# Issue 5824
Continuing to work on this issue with the very awesome Hugo Bowne-Anderson.
The issue: Meta-estimators for multi-output learning https://github.com/scikit-learn/scikit-learn/issues/5824
I think it would be useful to have meta-estimators for turning a classifier or a regressor into a multi-output classifier or regressor. It's a recurrent pattern and I find myself reimplementing it every once in a while.
This is of course useful for estimators that don't have native multi-output support but even for those that have like RF, I find that estimating a model independently for each output sometimes works better.
Class names: MultiOutputClassifier and MultiOutputRegressor.

Recently: Hugo, Micheal and I wrote some of the base code. Hugo has worked on documentation. I am now implementing test cases. 

In [1]:
import sys
sys.path.append('dev_multi/')
import numpy as np

from MultiOneVsRest import MultiOneVsRestClassifier 
from sklearn.datasets import load_digits
from sklearn.base import clone
from sklearn.ensemble import RandomForestClassifier
from sklearn.linear_model import LogisticRegression

# Import libraries for vaidation
import sklearn.utils.estimator_checks as ec
import sklearn.utils.validation  as val
from sklearn import datasets

# import the shuffle 
from sklearn.utils import shuffle
from sklearn.preprocessing import LabelBinarizer

# these are function for testing
from sklearn.utils.testing import assert_array_equal
from sklearn.utils.testing import assert_equal
from sklearn.utils.testing import assert_almost_equal

### Develop a nice test case
Below I a create a function for generating a test case for multitarget classification. I use the iris data set for this.


In [2]:
def _create_data_set():
    """ Creates a multi-target data set using the iris data set.
    Returns:
    ________
        X : (numpy matrix): The iris predictor data.
        Y : (numpy array): A multi-target (150x3) array generated from the 
        original response data
        """
    
    # Import the data 
    iris = datasets.load_iris()
    X = iris.data

    # create a multiple targets by randomizing the shuffling and concatenating y. 
    y1 = iris.target
    y2 = shuffle(y1, random_state = 1) 
    y3 = shuffle(y1, random_state = 2)

    # concatenate the array and transpose
    Y = np.vstack((y1,y2,y3)).T
    
    return(X,Y)

### Functions for testing the random_forest with the multi-target. 

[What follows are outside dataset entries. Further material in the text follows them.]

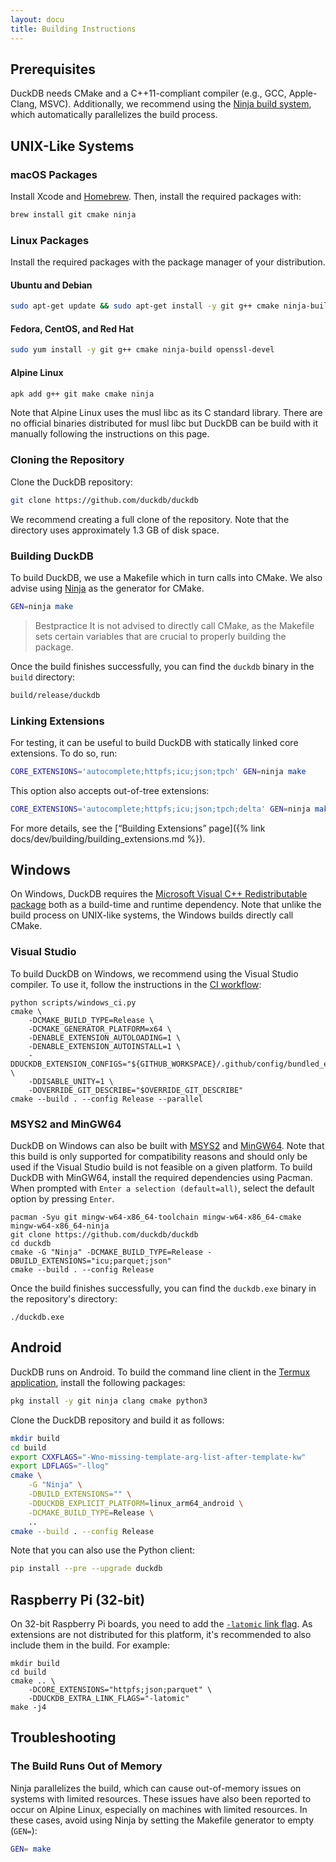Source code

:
 ```yaml
---
layout: docu
title: Building Instructions
---
```


## Prerequisites

DuckDB needs CMake and a C++11-compliant compiler (e.g., GCC, Apple-Clang, MSVC).
Additionally, we recommend using the [Ninja build system](https://ninja-build.org/), which automatically parallelizes the build process.

## UNIX-Like Systems

### macOS Packages

Install Xcode and [Homebrew](https://brew.sh/). Then, install the required packages with:

```bash
brew install git cmake ninja
```

### Linux Packages

Install the required packages with the package manager of your distribution.

#### Ubuntu and Debian

```bash
sudo apt-get update && sudo apt-get install -y git g++ cmake ninja-build libssl-dev
```

#### Fedora, CentOS, and Red Hat

```bash
sudo yum install -y git g++ cmake ninja-build openssl-devel
```

#### Alpine Linux

```bash
apk add g++ git make cmake ninja
```

Note that Alpine Linux uses the musl libc as its C standard library.
There are no official binaries distributed for musl libc but DuckDB can be build with it manually following the instructions on this page.

### Cloning the Repository

Clone the DuckDB repository:

```bash
git clone https://github.com/duckdb/duckdb
```

We recommend creating a full clone of the repository. Note that the directory uses approximately 1.3 GB of disk space.

### Building DuckDB

To build DuckDB, we use a Makefile which in turn calls into CMake. We also advise using [Ninja](https://ninja-build.org/manual.html) as the generator for CMake.

```bash
GEN=ninja make
```

> Bestpractice It is not advised to directly call CMake, as the Makefile sets certain variables that are crucial to properly building the package.

Once the build finishes successfully, you can find the `duckdb` binary in the `build` directory:

```bash
build/release/duckdb
```

### Linking Extensions

For testing, it can be useful to build DuckDB with statically linked core extensions. To do so, run:

```bash
CORE_EXTENSIONS='autocomplete;httpfs;icu;json;tpch' GEN=ninja make
```

This option also accepts out-of-tree extensions:

```bash
CORE_EXTENSIONS='autocomplete;httpfs;icu;json;tpch;delta' GEN=ninja make
```

For more details, see the [“Building Extensions” page]({% link docs/dev/building/building_extensions.md %}).

## Windows

On Windows, DuckDB requires the [Microsoft Visual C++ Redistributable package](https://learn.microsoft.com/en-US/cpp/windows/latest-supported-vc-redist) both as a build-time and runtime dependency. Note that unlike the build process on UNIX-like systems, the Windows builds directly call CMake.

### Visual Studio

To build DuckDB on Windows, we recommend using the Visual Studio compiler.
To use it, follow the instructions in the [CI workflow](https://github.com/duckdb/duckdb/blob/52b43b166091c82b3f04bf8af15f0ace18207a64/.github/workflows/Windows.yml#L73):

```batch
python scripts/windows_ci.py
cmake \
    -DCMAKE_BUILD_TYPE=Release \
    -DCMAKE_GENERATOR_PLATFORM=x64 \
    -DENABLE_EXTENSION_AUTOLOADING=1 \
    -DENABLE_EXTENSION_AUTOINSTALL=1 \
    -DDUCKDB_EXTENSION_CONFIGS="${GITHUB_WORKSPACE}/.github/config/bundled_extensions.cmake" \
    -DDISABLE_UNITY=1 \
    -DOVERRIDE_GIT_DESCRIBE="$OVERRIDE_GIT_DESCRIBE"
cmake --build . --config Release --parallel
```

### MSYS2 and MinGW64

DuckDB on Windows can also be built with [MSYS2](https://www.msys2.org/) and [MinGW64](https://www.mingw-w64.org/).
Note that this build is only supported for compatibility reasons and should only be used if the Visual Studio build is not feasible on a given platform.
To build DuckDB with MinGW64, install the required dependencies using Pacman.
When prompted with `Enter a selection (default=all)`, select the default option by pressing `Enter`.

```batch
pacman -Syu git mingw-w64-x86_64-toolchain mingw-w64-x86_64-cmake mingw-w64-x86_64-ninja
git clone https://github.com/duckdb/duckdb
cd duckdb
cmake -G "Ninja" -DCMAKE_BUILD_TYPE=Release -DBUILD_EXTENSIONS="icu;parquet;json"
cmake --build . --config Release
```

Once the build finishes successfully, you can find the `duckdb.exe` binary in the repository's directory:

```batch
./duckdb.exe
```

## Android

DuckDB runs on Android. To build the command line client in the [Termux application](https://termux.dev/), install the following packages:

```bash
pkg install -y git ninja clang cmake python3
```

Clone the DuckDB repository and build it as follows:

```bash
mkdir build
cd build
export CXXFLAGS="-Wno-missing-template-arg-list-after-template-kw"
export LDFLAGS="-llog"
cmake \
    -G "Ninja" \
    -DBUILD_EXTENSIONS="" \
    -DDUCKDB_EXPLICIT_PLATFORM=linux_arm64_android \
    -DCMAKE_BUILD_TYPE=Release \
    ..
cmake --build . --config Release
```

Note that you can also use the Python client:

```bash
pip install --pre --upgrade duckdb
```

## Raspberry Pi (32-bit)

On 32-bit Raspberry Pi boards, you need to add the [`-latomic` link flag](https://github.com/duckdb/duckdb/issues/13855#issuecomment-2341539339).
As extensions are not distributed for this platform, it's recommended to also include them in the build.
For example:

```batch
mkdir build
cd build
cmake .. \
    -DCORE_EXTENSIONS="httpfs;json;parquet" \
    -DDUCKDB_EXTRA_LINK_FLAGS="-latomic"
make -j4
```

## Troubleshooting

### The Build Runs Out of Memory

Ninja parallelizes the build, which can cause out-of-memory issues on systems with limited resources.
These issues have also been reported to occur on Alpine Linux, especially on machines with limited resources.
In these cases, avoid using Ninja by setting the Makefile generator to empty (`GEN=`):

```bash
GEN= make
```
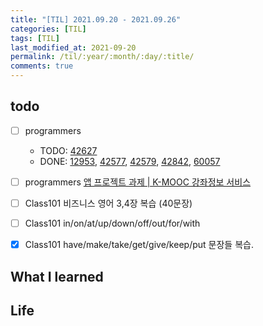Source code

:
 ```yaml
---
title: "[TIL] 2021.09.20 - 2021.09.26"
categories: [TIL]
tags: [TIL]
last_modified_at: 2021-09-20
permalink: /til/:year/:month/:day/:title/
comments: true
---
```


## todo

- [ ] programmers

  - TODO: [42627](https://programmers.co.kr/learn/courses/30/lessons/42627)
  - DONE: [12953](https://programmers.co.kr/learn/courses/30/lessons/12953), [42577](https://programmers.co.kr/learn/courses/30/lessons/42577), [42579](https://programmers.co.kr/learn/courses/30/lessons/42579), [42842](https://programmers.co.kr/learn/courses/30/lessons/42842), [60057](https://programmers.co.kr/learn/courses/30/lessons/60057)

- [ ] programmers [앱 프로젝트 과제 | K-MOOC 강좌정보 서비스](https://programmers.co.kr/skill_check_assignments/168)

- [ ] Class101 비즈니스 영어 3,4장 복습 (40문장)
- [ ] Class101 in/on/at/up/down/off/out/for/with
- [x] Class101 have/make/take/get/give/keep/put 문장들 복습.

## What I learned

## Life
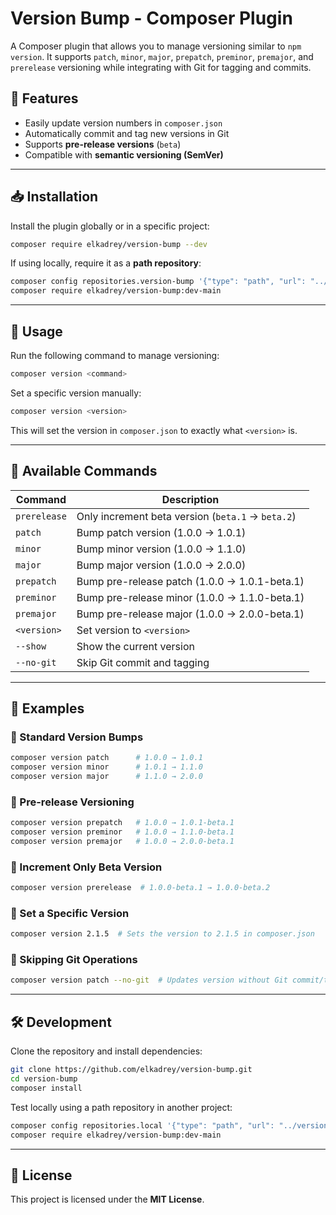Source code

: # Version Bump - Composer Plugin

A Composer plugin that allows you to manage versioning similar to `npm version`. It supports `patch`, `minor`, `major`, `prepatch`, `preminor`, `premajor`, and `prerelease` versioning while integrating with Git for tagging and commits.

## 🚀 Features
- Easily update version numbers in `composer.json`
- Automatically commit and tag new versions in Git
- Supports **pre-release versions** (`beta`)
- Compatible with **semantic versioning (SemVer)**

---

## 📥 Installation
Install the plugin globally or in a specific project:

```sh
composer require elkadrey/version-bump --dev
```

If using locally, require it as a **path repository**:
```sh
composer config repositories.version-bump '{"type": "path", "url": "../path-to-plugin"}'
composer require elkadrey/version-bump:dev-main
```

---

## 🔧 Usage
Run the following command to manage versioning:

```sh
composer version <command>
```

Set a specific version manually:
```sh
composer version <version>
```
This will set the version in `composer.json` to exactly what `<version>` is.

---

## 🎯 Available Commands

| Command      | Description |
|-------------|-------------|
| `prerelease`| Only increment beta version (`beta.1` → `beta.2`) |
| `patch`     | Bump patch version (1.0.0 → 1.0.1) |
| `minor`     | Bump minor version (1.0.0 → 1.1.0) |
| `major`     | Bump major version (1.0.0 → 2.0.0) |
| `prepatch`  | Bump pre-release patch (1.0.0 → 1.0.1-beta.1) |
| `preminor`  | Bump pre-release minor (1.0.0 → 1.1.0-beta.1) |
| `premajor`  | Bump pre-release major (1.0.0 → 2.0.0-beta.1) |
| `<version>` | Set version to `<version>` |
| `--show`    | Show the current version |
| `--no-git`  | Skip Git commit and tagging |

---

## 📌 Examples

### 🔹 Standard Version Bumps
```sh
composer version patch      # 1.0.0 → 1.0.1
composer version minor      # 1.0.1 → 1.1.0
composer version major      # 1.1.0 → 2.0.0
```

### 🔹 Pre-release Versioning
```sh
composer version prepatch   # 1.0.0 → 1.0.1-beta.1
composer version preminor   # 1.0.0 → 1.1.0-beta.1
composer version premajor   # 1.0.0 → 2.0.0-beta.1
```

### 🔹 Increment Only Beta Version
```sh
composer version prerelease  # 1.0.0-beta.1 → 1.0.0-beta.2
```

### 🔹 Set a Specific Version
```sh
composer version 2.1.5  # Sets the version to 2.1.5 in composer.json
```

### 🔹 Skipping Git Operations
```sh
composer version patch --no-git  # Updates version without Git commit/tag
```

---

## 🛠 Development
Clone the repository and install dependencies:
```sh
git clone https://github.com/elkadrey/version-bump.git
cd version-bump
composer install
```
Test locally using a path repository in another project:
```sh
composer config repositories.local '{"type": "path", "url": "../version-bump"}'
composer require elkadrey/version-bump:dev-main
```

---

## 📜 License
This project is licensed under the **MIT License**.

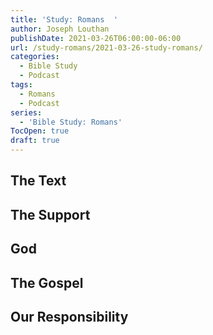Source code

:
 ```yaml
---
title: 'Study: Romans  '
author: Joseph Louthan
publishDate: 2021-03-26T06:00:00-06:00
url: /study-romans/2021-03-26-study-romans/
categories:
  - Bible Study
  - Podcast
tags:
  - Romans
  - Podcast
series:
  - 'Bible Study: Romans'
TocOpen: true
draft: true
---
```

## The Text



## The Support



## God



## The Gospel



## Our Responsibility



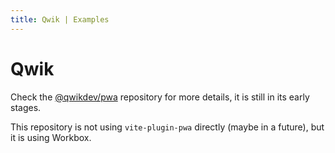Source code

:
 ```yaml
---
title: Qwik | Examples
---
```


# Qwik

Check the [@qwikdev/pwa](https://github.com/QwikDev/pwa) repository for more details, it is still in its early stages.

This repository is not using `vite-plugin-pwa` directly (maybe in a future), but it is using Workbox.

Below are several functions for test the subprocesses of the multitarge function. 

In [3]:
def _set_up_multi_target_random_forest():
    ''' Set up the forest and multi-target forest'''
    
    forest = RandomForestClassifier(n_estimators =100, random_state=1)
    multi_target_forest = MultiOneVsRestClassifier(forest, n_jobs = -1)
    
    return forest, multi_target_forest


def test_multi_target_init_with_random_forest():
    ''' test if multi_target initilizes correctly as desired for random forest.'''
    
    forest, multi_target_forest = _set_up_multi_target_random_forest()
    
    # check to see that the estimator type is correct
    assert_equal(forest, multi_target_forest.estimator)
    #check to that the number of jobs is correct
    assert_equal(-1,multi_target_forest.n_jobs)
    
def test_multi_target_fit_and_predict_with_random_forest():
    ''' test the fit procedure with random forest and assert that predictions work as expected. '''
    
    X,Y = _create_data_set()
    forest, multi_target_forest = _set_up_multi_target_random_forest()
    
    # train the multi_target_forest and also get the predictions. 
    multi_target_forest.fit(X,Y)
    predictions = multi_target_forest.predict(X)
    assert_equal(3,len(predictions))
    
    # train the forest with each column and then assert that the predictions are equal
    for i in range(3):     
        forest.fit(X,Y[:,i])
        assert_equal(list(forest.predict(X)), list(predictions[i]))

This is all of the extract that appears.